## Prompt:
Of the entries below, copy only those lines that contain the word "הפעם".

## Source data:
◆ ◆ ◆
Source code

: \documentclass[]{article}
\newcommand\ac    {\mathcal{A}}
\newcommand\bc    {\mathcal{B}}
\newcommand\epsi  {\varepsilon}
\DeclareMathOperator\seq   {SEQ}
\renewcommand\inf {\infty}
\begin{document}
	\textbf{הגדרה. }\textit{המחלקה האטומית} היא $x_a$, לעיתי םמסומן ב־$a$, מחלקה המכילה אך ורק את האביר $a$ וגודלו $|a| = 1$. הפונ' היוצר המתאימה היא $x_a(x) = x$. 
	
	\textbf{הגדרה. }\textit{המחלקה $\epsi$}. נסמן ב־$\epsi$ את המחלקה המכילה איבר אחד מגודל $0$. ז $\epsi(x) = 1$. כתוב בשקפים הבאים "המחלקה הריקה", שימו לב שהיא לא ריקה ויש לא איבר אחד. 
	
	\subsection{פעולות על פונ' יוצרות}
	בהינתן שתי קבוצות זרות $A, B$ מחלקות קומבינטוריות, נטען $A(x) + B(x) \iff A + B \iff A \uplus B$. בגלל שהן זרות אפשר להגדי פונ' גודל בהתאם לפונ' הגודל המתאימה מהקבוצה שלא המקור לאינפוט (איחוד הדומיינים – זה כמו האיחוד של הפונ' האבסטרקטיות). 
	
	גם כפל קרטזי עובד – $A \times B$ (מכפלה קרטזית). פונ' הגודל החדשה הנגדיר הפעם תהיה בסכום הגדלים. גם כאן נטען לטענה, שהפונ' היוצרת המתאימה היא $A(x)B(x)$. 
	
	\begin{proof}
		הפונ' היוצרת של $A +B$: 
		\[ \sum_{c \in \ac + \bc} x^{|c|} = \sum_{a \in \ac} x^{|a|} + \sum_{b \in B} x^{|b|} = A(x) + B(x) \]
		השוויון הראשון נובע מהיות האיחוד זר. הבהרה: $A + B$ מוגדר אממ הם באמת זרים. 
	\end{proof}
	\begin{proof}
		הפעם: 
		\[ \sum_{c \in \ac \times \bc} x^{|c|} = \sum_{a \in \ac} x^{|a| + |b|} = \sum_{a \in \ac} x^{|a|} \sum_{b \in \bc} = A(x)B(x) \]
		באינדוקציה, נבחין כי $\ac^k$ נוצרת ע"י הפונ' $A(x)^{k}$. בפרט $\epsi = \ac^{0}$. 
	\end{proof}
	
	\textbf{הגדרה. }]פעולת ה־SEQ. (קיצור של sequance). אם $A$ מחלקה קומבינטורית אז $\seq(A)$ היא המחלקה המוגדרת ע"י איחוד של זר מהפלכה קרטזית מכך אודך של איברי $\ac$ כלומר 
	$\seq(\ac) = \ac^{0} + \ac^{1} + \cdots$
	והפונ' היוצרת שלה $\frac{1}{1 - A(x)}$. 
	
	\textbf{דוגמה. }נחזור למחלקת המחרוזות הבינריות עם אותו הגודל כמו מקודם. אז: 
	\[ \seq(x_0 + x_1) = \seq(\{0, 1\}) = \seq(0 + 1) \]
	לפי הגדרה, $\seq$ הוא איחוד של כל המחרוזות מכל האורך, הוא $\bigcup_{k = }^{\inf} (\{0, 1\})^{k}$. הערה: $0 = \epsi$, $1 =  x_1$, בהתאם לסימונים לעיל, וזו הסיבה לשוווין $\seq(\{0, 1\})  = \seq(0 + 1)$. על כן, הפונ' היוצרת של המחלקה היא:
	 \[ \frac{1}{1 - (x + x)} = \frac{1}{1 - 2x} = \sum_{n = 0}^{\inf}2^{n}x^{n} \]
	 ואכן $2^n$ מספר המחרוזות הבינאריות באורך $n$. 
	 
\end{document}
◆ ◆ ◆
## Exercise result:
	גם כפל קרטזי עובד – $A \times B$ (מכפלה קרטזית). פונ' הגודל החדשה הנגדיר הפעם תהיה בסכום הגדלים. גם כאן נטען לטענה, שהפונ' היוצרת המתאימה היא $A(x)B(x)$. 
		הפעם: 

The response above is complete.